What to produce — Below are some records; find each line that carries the word "modules" and copy it.

[Dataset entries]
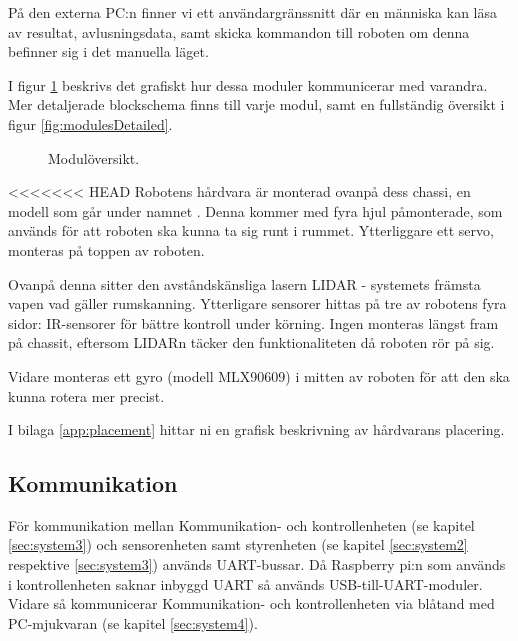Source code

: \documentclass[a4paper,11pt]{article}
\begin{document}
På den externa PC:n finner vi ett användargränssnitt där en människa kan läsa av resultat, avlusningsdata, samt skicka kommandon till roboten om denna befinner sig i det manuella läget.

I figur \ref{fig:modules} beskrivs det grafiskt hur dessa moduler kommunicerar med varandra. Mer detaljerade blockschema finns till varje modul, samt en fullständig översikt i figur \ref{fig:modulesDetailed}.

\begin{figure}
    \caption{Modulöversikt.}
    \label{fig:modules}
\end{figure}

<<<<<<< HEAD
\noindent
Robotens hårdvara är monterad ovanpå dess chassi, en modell som går under namnet \cite{terminator}. Denna kommer med fyra hjul påmonterade, som används för att roboten ska kunna ta sig runt i rummet. Ytterliggare ett servo, monteras på toppen av roboten.

Ovanpå denna sitter den avståndskänsliga lasern LIDAR - systemets främsta vapen vad gäller rumskanning. Ytterligare sensorer hittas på tre av robotens fyra sidor: IR-sensorer för bättre kontroll under körning. Ingen monteras längst fram på chassit, eftersom LIDARn täcker den funktionaliteten då roboten rör på sig.

Vidare monteras ett gyro (modell MLX90609) i mitten av roboten för att den ska kunna rotera mer precist.

I bilaga \ref{app:placement} hittar ni en grafisk beskrivning av hårdvarans placering.

\subsection{Kommunikation}
För kommunikation mellan Kommunikation- och kontrollenheten (se kapitel \ref{sec:system3}) och sensorenheten samt styrenheten (se kapitel \ref{sec:system2} respektive \ref{sec:system3}) används UART-bussar. Då Raspberry pi:n som används i kontrollenheten saknar inbyggd UART så används USB-till-UART-moduler. Vidare så kommunicerar Kommunikation- och kontrollenheten via blåtand med PC-mjukvaran (se kapitel \ref{sec:system4}).
\end{document}
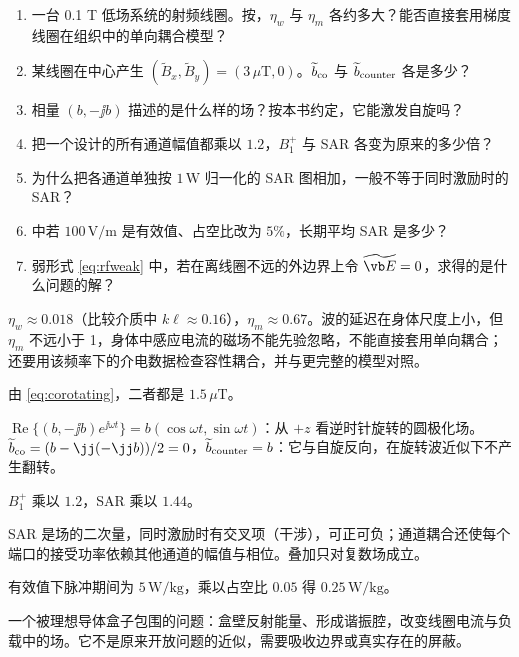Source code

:\begin{selfcheck}
\begin{enumerate}
\item 一台 0.1 T 低场系统的射频线圈。按，$\eta_w$ 与 $\eta_m$ 各约多大？能否直接套用梯度线圈在组织中的单向耦合模型？
\item 某线圈在中心产生 $(\widetilde B_x,\widetilde B_y)=(3\,\mu\mathrm T,0)$。$\widetilde b_{\rm co}$ 与 $\widetilde b_{\rm counter}$ 各是多少？
\item 相量 $(b,-\jj b)$ 描述的是什么样的场？按本书约定，它能激发自旋吗？
\item 把一个设计的所有通道幅值都乘以 $1.2$，$B_1^+$ 与 SAR 各变为原来的多少倍？
\item 为什么把各通道单独按 $1\,\mathrm W$ 归一化的 SAR 图相加，一般不等于同时激励时的 SAR？
\item {} 中若 $100\,\mathrm{V/m}$ 是有效值、占空比改为 $5\%$，长期平均 SAR 是多少？
\item 弱形式 \eqref{eq:rfweak} 中，若在离线圈不远的外边界上令 $\widetilde{\vb E}=0$，求得的是什么问题的解？
\end{enumerate}
\end{selfcheck}

\begin{answers}
\item $\eta_w\approx0.018$（比较介质中 $k\ell\approx0.16$），$\eta_m\approx0.67$。波的延迟在身体尺度上小，但 $\eta_m$ 不远小于 1，身体中感应电流的磁场不能先验忽略，不能直接套用单向耦合；还要用该频率下的介电数据检查容性耦合，并与更完整的模型对照。
\item 由 \eqref{eq:corotating}，二者都是 $1.5\,\mu\mathrm T$。
\item $\operatorname{Re}\{(b,-\jj b)e^{\jj\omega t}\}=b(\cos\omega t,\sin\omega t)$：从 $+z$ 看逆时针旋转的圆极化场。$\widetilde b_{\rm co}=(b-\jj(-\jj b))/2=0$，$\widetilde b_{\rm counter}=b$：它与自旋反向，在旋转波近似下不产生翻转。
\item $B_1^+$ 乘以 $1.2$，SAR 乘以 $1.44$。
\item SAR 是场的二次量，同时激励时有交叉项（干涉），可正可负；通道耦合还使每个端口的接受功率依赖其他通道的幅值与相位。叠加只对复数场成立。
\item 有效值下脉冲期间为 $5\,\mathrm{W/kg}$，乘以占空比 $0.05$ 得 $0.25\,\mathrm{W/kg}$。
\item 一个被理想导体盒子包围的问题：盒壁反射能量、形成谐振腔，改变线圈电流与负载中的场。它不是原来开放问题的近似，需要吸收边界或真实存在的屏蔽。
\end{answers}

Expected output —
I figur \ref{fig:modules} beskrivs det grafiskt hur dessa moduler kommunicerar med varandra. Mer detaljerade blockschema finns till varje modul, samt en fullständig översikt i figur \ref{fig:modulesDetailed}.
    \label{fig:modules}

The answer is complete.